Exercise brief
Return the lines below that carry the word "Node".

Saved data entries
───

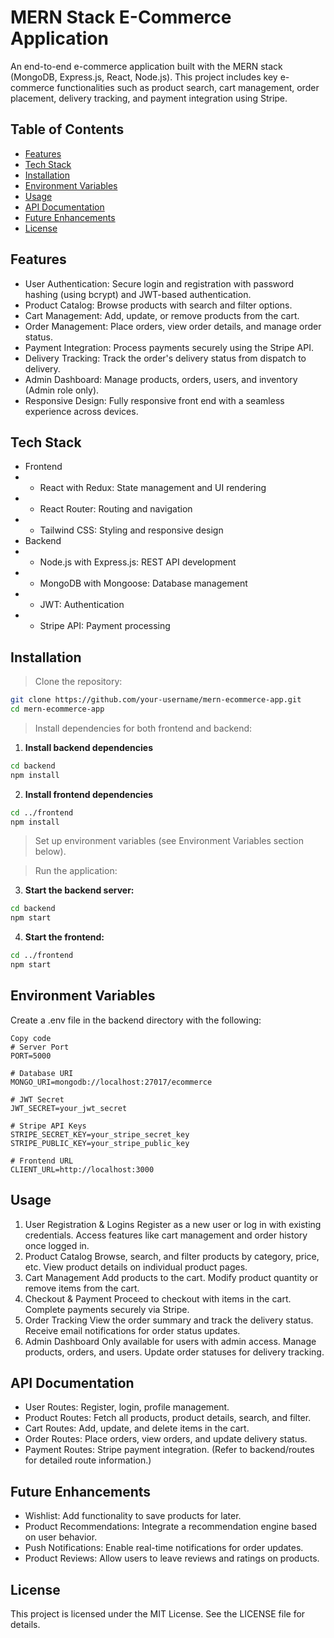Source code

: # MERN Stack E-Commerce Application
An end-to-end e-commerce application built with the MERN stack (MongoDB, Express.js, React, Node.js). This project includes key e-commerce functionalities such as product search, cart management, order placement, delivery tracking, and payment integration using Stripe.

## Table of Contents
- [Features](#features)
- [Tech Stack](#tech-stack)
- [Installation](#installation)
- [Environment Variables](#environment-variables)
- [Usage](#usage)
- [API Documentation](#api-documentation)
- [Future Enhancements](#future-enhancements)
- [License](#license)

## Features
- User Authentication: Secure login and registration with password hashing (using bcrypt) and JWT-based authentication.
- Product Catalog: Browse products with search and filter options.
- Cart Management: Add, update, or remove products from the cart.
- Order Management: Place orders, view order details, and manage order status.
- Payment Integration: Process payments securely using the Stripe API.
- Delivery Tracking: Track the order's delivery status from dispatch to delivery.
- Admin Dashboard: Manage products, orders, users, and inventory (Admin role only).
- Responsive Design: Fully responsive front end with a seamless experience across devices.
## Tech Stack
- Frontend
- - React with Redux: State management and UI rendering
- - React Router: Routing and navigation
- - Tailwind CSS: Styling and responsive design
- Backend
- - Node.js with Express.js: REST API development
- - MongoDB with Mongoose: Database management
- - JWT: Authentication
- - Stripe API: Payment processing

## Installation
> Clone the repository:

```bash
git clone https://github.com/your-username/mern-ecommerce-app.git
cd mern-ecommerce-app
```

> Install dependencies for both frontend and backend:

1. **Install backend dependencies**
```bash
cd backend
npm install
```

2. **Install frontend dependencies**
```bash
cd ../frontend
npm install
```

> Set up environment variables (see Environment Variables section below).

> Run the application:

3. **Start the backend server:**
```bash
cd backend
npm start
```

4. **Start the frontend:**
```bash
cd ../frontend
npm start
```

## Environment Variables
Create a .env file in the backend directory with the following:

```plaintext
Copy code
# Server Port
PORT=5000

# Database URI
MONGO_URI=mongodb://localhost:27017/ecommerce

# JWT Secret
JWT_SECRET=your_jwt_secret

# Stripe API Keys
STRIPE_SECRET_KEY=your_stripe_secret_key
STRIPE_PUBLIC_KEY=your_stripe_public_key

# Frontend URL
CLIENT_URL=http://localhost:3000
```

## Usage

1. User Registration & Logins
Register as a new user or log in with existing credentials.
Access features like cart management and order history once logged in.
2. Product Catalog
Browse, search, and filter products by category, price, etc.
View product details on individual product pages.
3. Cart Management
Add products to the cart.
Modify product quantity or remove items from the cart.
4. Checkout & Payment
Proceed to checkout with items in the cart.
Complete payments securely via Stripe.
5. Order Tracking
View the order summary and track the delivery status.
Receive email notifications for order status updates.
6. Admin Dashboard
Only available for users with admin access.
Manage products, orders, and users.
Update order statuses for delivery tracking.

## API Documentation
- User Routes: Register, login, profile management.
- Product Routes: Fetch all products, product details, search, and filter.
- Cart Routes: Add, update, and delete items in the cart.
- Order Routes: Place orders, view orders, and update delivery status.
- Payment Routes: Stripe payment integration.
(Refer to backend/routes for detailed route information.)

## Future Enhancements
- Wishlist: Add functionality to save products for later.
- Product Recommendations: Integrate a recommendation engine based on user behavior.
- Push Notifications: Enable real-time notifications for order updates.
- Product Reviews: Allow users to leave reviews and ratings on products.

## License
This project is licensed under the MIT License. See the LICENSE file for details.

───

Solution for this exercise
An end-to-end e-commerce application built with the MERN stack (MongoDB, Express.js, React, Node.js). This project includes key e-commerce functionalities such as product search, cart management, order placement, delivery tracking, and payment integration using Stripe.
- - Node.js with Express.js: REST API development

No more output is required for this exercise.